Record set:
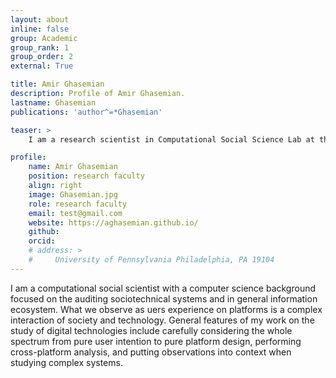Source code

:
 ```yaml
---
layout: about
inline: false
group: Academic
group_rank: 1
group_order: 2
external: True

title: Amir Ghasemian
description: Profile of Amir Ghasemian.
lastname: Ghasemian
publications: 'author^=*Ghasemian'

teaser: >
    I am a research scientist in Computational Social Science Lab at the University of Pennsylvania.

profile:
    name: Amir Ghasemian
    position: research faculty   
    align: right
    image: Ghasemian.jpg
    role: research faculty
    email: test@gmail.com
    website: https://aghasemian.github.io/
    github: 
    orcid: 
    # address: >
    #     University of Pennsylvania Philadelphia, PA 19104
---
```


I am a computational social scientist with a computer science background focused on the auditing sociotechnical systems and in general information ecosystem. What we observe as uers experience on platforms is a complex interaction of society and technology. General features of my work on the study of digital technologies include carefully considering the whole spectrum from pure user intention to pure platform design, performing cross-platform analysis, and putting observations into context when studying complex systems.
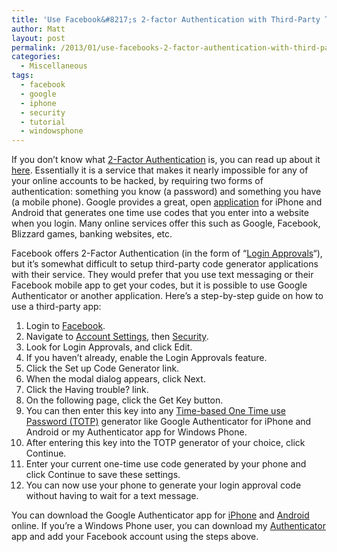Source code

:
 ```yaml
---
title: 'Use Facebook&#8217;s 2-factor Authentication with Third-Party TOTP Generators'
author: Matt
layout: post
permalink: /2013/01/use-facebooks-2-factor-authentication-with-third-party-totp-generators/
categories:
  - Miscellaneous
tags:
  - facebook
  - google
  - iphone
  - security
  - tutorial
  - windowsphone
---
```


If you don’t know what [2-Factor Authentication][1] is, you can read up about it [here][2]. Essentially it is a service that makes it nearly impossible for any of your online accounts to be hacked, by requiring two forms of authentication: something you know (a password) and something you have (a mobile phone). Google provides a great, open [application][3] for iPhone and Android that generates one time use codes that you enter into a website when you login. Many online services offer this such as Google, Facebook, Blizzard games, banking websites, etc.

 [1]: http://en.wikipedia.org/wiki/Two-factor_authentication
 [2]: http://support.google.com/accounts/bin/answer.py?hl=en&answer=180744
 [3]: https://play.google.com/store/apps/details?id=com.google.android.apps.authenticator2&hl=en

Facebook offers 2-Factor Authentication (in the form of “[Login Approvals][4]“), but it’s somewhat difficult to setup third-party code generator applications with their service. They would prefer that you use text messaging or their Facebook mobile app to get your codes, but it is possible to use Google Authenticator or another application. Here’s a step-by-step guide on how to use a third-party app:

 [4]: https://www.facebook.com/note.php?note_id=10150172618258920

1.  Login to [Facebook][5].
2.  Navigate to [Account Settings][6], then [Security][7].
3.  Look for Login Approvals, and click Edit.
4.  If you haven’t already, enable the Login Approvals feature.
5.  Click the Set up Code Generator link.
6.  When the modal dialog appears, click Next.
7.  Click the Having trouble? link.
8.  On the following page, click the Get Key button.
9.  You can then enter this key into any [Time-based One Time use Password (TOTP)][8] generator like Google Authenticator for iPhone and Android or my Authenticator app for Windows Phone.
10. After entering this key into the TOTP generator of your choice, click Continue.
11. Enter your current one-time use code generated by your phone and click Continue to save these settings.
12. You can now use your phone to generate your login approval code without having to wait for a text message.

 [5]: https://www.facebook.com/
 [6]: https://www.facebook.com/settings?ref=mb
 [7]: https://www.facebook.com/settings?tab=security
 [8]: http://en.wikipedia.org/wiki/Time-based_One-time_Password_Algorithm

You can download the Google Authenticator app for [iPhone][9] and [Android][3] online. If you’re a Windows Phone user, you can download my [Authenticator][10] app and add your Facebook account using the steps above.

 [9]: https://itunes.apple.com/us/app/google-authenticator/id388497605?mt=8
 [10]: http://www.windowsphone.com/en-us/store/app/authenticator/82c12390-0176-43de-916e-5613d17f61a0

Work request: Lines with "Continue" in the listing above: count them and give the total, nothing else.

Result of the exercise: 2